Sai, no, le storie sui giganti, sugli elfi, sull’ultimo rifugio dell’umanità (almeno secondo Nostradamus), sugli ufo che si aggirerebbero attorno a Es Vedrà — l’isoletta a sud ovest di Ibiza, quella della copertina di Voyager, di quell’allucinato di Mike Oldfield — che sarebbe poi uno dei centri magnetici più potenti del pianeta, dove le bussole impazziscono e gli uccelli che migrano non ci capiscono più una mazza, e forse forse è pure un frammento del continente scomparso di Atlantide, o il famoso scoglio delle sirene di Ulisse, o una base militare segreta…

Fatto sta che Ibiza per secoli è stata meta di “viaggi sacri”, prima per i religiosi, poi per i fricchettoni, i fattoni, i fighetti e talvolta pure un misto di tutti quanti.
Quale miglior location, dunque, per un festival come Bloop, organizzato da BiOKiP (collettivo che ha le radici in Italia ma un respiro internazionale) e giunto alla quinta edizione che, come tema, ha quello del “multiverso”.

Secondo alcuni fisici — e la maggior parte degli appassionati di fantascienza e fumetto sono d’accordo, o perlomeno sperano che le cose siano davvero così — l’universo dentro al quale siamo e ci muoviamo, nello spazio e nel tempo, non è l’unico.

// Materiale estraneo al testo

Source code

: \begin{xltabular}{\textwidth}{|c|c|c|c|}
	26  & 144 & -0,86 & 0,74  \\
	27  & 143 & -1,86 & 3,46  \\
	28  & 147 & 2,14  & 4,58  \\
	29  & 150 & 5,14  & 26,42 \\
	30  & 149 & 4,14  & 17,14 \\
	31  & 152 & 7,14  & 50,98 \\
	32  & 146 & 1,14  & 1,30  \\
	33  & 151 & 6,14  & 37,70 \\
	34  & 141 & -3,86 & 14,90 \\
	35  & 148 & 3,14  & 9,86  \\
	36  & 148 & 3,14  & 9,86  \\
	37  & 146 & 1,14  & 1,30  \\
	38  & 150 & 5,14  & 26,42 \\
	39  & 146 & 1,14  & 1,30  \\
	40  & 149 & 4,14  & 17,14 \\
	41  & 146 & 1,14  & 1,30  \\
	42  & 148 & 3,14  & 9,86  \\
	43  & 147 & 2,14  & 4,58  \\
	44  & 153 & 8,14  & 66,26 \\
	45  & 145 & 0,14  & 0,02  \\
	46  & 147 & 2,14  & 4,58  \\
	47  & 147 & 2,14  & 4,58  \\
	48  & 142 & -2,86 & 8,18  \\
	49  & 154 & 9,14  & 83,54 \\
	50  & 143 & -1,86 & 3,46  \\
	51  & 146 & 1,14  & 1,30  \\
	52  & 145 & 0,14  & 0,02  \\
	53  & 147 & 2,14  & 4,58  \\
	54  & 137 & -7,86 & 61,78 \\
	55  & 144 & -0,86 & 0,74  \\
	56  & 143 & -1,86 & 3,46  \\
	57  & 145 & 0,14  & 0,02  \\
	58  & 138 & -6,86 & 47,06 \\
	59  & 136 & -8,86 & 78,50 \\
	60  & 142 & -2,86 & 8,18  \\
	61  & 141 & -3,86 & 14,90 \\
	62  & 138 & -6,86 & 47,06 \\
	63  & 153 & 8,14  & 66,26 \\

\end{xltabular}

Ce ne sarebbero altri, in numero spropositato, che esisterebbero in dimensioni spaziotemporali parallele (con, forse, i buchi neri a fare da passaggio tra l’uno e l’altro).

E c’è da dire che l’interpretazione del tema data da Bloop (capace di portare circa 90.000 visitatori all’anno in ciascuna delle edizioni, complice il fatto di essere completamente gratuito) è perfettamente in sintonia con il “caotico e complesso ordine” del multiverso: il programma — che è cominciato il 16 luglio scorso e si concluderà il prossimo 16 agosto — è sterminato.
Tra musica, street art, mostre a cielo aperto, tramonti pazzeschi, film proiettati in loop (vedere il Mago di Oz per ore di seguito con un innesto di musica elettronica immagino possa portare all’allucinazione e al delirio), workshop per bambini e una lista di artisti pazzesca.

Tra cui lui.

Inutile dire che se nelle prossime due settimane sei da quelle parti non puoi perderti l’occasione di “accedere al portale” (con tutta l’offerta del festival sicuramente troverai il modo) o magari organizzare il tuo viaggetto agostano proprio a partire da lì.